First of all, avoid sulfides. If the bottle you have states on it, "Contains sulfides," this is unacceptable.

These sulfides are the product of metabisulfites of potassium or sodium. If you've never been around it, this stuff can lay you out cold if you catch a good whiff of it. It's used as a preservative and a sanitizer, and it's particularly caustic.

It also gives you headaches in the morning.

So, if the bottle says, "Contains sulfides," you need to get rid of them. Rinse the bottle out really good, and look through the top into the bottom to make sure there's no residue. You can cook the bottle in an oven on a low heat for a bit to sanitize it.

Here's a verified procedure for a 750 ml bottle.

Take about 2 cups of water and boil it for 20 minutes (with a lid over low heat, so you end up with near the same volume). In this operation, you're sanitizing the water and releasing chlorides. You don't want any chlorine in your final product (although certain chlorides are desirable-- long story, and I'm not going into it here).

When that water has gone its time, dump 1 cup of honey into the water. Stir it up, and let it cool. Filling a sink with cold water and setting the pan into it works well. You need a thermometer to make sure that it's below 80F (26C) before proceeding to the next step. (I like mine to be a bit below 70F)

Now, get all that into your 750 ml bottle, and put a bit of yeast on it.
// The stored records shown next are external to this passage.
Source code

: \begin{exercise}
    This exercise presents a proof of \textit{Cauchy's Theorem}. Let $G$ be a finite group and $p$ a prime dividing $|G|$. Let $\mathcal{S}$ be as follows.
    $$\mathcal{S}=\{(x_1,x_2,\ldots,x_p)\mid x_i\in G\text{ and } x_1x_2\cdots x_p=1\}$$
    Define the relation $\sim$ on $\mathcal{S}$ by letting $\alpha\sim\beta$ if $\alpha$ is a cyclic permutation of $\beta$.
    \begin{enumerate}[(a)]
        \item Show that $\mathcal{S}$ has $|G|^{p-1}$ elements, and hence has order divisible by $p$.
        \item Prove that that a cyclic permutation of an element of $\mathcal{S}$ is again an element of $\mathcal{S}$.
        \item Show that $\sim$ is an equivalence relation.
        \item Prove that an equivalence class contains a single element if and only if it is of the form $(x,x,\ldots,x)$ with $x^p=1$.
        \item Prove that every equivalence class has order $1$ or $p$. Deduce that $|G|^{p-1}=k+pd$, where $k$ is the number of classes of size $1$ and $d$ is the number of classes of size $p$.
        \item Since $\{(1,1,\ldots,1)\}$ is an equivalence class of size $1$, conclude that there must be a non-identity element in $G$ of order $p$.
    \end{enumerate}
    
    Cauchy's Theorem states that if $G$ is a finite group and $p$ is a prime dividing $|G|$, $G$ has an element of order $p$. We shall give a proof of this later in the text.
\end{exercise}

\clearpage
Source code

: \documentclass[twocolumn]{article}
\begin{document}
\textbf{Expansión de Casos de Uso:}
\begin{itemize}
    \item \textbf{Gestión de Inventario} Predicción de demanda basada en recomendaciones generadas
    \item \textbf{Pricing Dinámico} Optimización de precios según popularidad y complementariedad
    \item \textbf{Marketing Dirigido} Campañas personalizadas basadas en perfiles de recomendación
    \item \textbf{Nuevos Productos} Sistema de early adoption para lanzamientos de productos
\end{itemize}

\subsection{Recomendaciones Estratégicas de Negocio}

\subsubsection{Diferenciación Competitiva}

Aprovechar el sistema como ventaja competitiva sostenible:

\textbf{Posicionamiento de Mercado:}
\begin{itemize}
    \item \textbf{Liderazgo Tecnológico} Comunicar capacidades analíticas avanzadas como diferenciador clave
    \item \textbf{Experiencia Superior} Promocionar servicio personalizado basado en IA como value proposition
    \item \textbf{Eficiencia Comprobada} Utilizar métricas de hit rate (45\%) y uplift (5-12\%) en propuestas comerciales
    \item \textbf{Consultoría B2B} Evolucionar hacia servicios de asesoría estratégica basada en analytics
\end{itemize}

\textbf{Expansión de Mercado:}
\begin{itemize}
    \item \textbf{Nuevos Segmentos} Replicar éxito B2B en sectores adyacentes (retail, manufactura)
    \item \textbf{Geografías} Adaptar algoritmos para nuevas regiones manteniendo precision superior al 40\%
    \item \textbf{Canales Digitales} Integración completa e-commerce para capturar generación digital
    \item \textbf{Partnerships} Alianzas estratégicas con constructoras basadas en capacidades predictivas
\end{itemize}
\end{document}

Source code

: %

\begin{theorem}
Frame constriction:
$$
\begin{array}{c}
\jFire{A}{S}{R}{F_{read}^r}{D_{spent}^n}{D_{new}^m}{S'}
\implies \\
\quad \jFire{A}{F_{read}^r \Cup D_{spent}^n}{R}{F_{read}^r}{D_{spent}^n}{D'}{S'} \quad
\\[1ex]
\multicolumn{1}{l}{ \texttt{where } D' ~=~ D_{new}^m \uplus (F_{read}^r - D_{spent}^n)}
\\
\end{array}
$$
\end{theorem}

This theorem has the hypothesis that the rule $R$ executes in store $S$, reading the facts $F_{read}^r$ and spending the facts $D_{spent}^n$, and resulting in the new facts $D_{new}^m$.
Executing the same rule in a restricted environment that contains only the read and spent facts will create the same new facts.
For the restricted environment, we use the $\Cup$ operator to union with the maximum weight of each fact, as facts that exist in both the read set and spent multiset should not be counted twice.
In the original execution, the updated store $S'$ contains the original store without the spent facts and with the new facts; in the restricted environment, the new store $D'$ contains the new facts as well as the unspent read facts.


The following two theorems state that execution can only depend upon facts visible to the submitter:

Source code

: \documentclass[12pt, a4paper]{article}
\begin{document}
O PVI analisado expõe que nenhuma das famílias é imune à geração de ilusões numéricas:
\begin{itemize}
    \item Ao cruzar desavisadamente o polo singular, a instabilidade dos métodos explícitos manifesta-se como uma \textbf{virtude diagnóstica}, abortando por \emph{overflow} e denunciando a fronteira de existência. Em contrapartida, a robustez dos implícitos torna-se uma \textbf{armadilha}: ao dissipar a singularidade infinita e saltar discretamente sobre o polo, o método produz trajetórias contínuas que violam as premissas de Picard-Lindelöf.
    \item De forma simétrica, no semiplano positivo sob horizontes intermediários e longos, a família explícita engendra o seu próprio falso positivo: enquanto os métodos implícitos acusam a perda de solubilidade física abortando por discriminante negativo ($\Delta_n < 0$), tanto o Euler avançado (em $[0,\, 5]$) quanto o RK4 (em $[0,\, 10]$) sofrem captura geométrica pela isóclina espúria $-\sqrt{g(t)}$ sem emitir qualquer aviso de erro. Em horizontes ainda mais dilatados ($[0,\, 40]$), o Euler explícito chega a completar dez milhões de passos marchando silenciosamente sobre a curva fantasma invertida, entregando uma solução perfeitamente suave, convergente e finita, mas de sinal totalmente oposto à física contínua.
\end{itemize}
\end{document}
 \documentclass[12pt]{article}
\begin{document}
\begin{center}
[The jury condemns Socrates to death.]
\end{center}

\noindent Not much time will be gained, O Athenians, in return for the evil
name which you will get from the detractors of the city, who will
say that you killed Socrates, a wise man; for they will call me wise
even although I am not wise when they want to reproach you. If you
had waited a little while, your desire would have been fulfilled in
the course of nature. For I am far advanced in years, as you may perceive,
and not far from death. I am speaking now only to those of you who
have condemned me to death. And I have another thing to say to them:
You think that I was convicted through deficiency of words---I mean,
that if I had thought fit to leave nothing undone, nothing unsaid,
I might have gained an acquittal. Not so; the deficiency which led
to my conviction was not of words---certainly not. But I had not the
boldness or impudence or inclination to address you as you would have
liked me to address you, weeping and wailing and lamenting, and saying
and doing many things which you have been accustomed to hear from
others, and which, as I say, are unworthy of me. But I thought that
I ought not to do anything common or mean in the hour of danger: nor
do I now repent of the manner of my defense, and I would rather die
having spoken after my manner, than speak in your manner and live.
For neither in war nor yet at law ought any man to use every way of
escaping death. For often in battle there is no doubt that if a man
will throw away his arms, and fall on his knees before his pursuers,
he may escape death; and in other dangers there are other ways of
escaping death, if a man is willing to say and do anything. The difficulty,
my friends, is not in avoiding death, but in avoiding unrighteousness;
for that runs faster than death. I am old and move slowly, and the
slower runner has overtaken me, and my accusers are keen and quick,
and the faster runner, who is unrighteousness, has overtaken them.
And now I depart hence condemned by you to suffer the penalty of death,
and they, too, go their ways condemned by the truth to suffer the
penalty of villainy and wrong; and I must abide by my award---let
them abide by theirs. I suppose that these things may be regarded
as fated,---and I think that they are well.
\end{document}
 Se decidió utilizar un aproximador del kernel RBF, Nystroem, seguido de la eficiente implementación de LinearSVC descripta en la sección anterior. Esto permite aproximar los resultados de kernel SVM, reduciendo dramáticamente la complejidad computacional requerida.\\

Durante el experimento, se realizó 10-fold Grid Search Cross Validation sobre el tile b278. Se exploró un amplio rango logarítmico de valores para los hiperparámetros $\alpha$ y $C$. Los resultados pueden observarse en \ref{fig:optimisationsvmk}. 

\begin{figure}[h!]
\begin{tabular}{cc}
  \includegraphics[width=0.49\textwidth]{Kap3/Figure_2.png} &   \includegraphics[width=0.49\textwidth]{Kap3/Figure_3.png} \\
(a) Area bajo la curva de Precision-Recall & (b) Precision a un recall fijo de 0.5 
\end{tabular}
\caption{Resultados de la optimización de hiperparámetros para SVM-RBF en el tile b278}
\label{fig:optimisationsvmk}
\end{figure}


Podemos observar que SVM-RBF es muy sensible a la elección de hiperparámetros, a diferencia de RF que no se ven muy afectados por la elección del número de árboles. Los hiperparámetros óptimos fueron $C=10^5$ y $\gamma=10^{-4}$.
You want the bottle to be about 2/3 full at this point.

For yeast, it's better to bake with brewer's yeast than to brew with baker's yeast. Liquid yeast runs about $8 a pack, and it's enough to give you 5 gallons (19L). Dry yeast costs around 47¢ a packet, and about enough to give half that amount. The liquid has more variety, but the dry does just fine. Use half a packet if you go for the dry.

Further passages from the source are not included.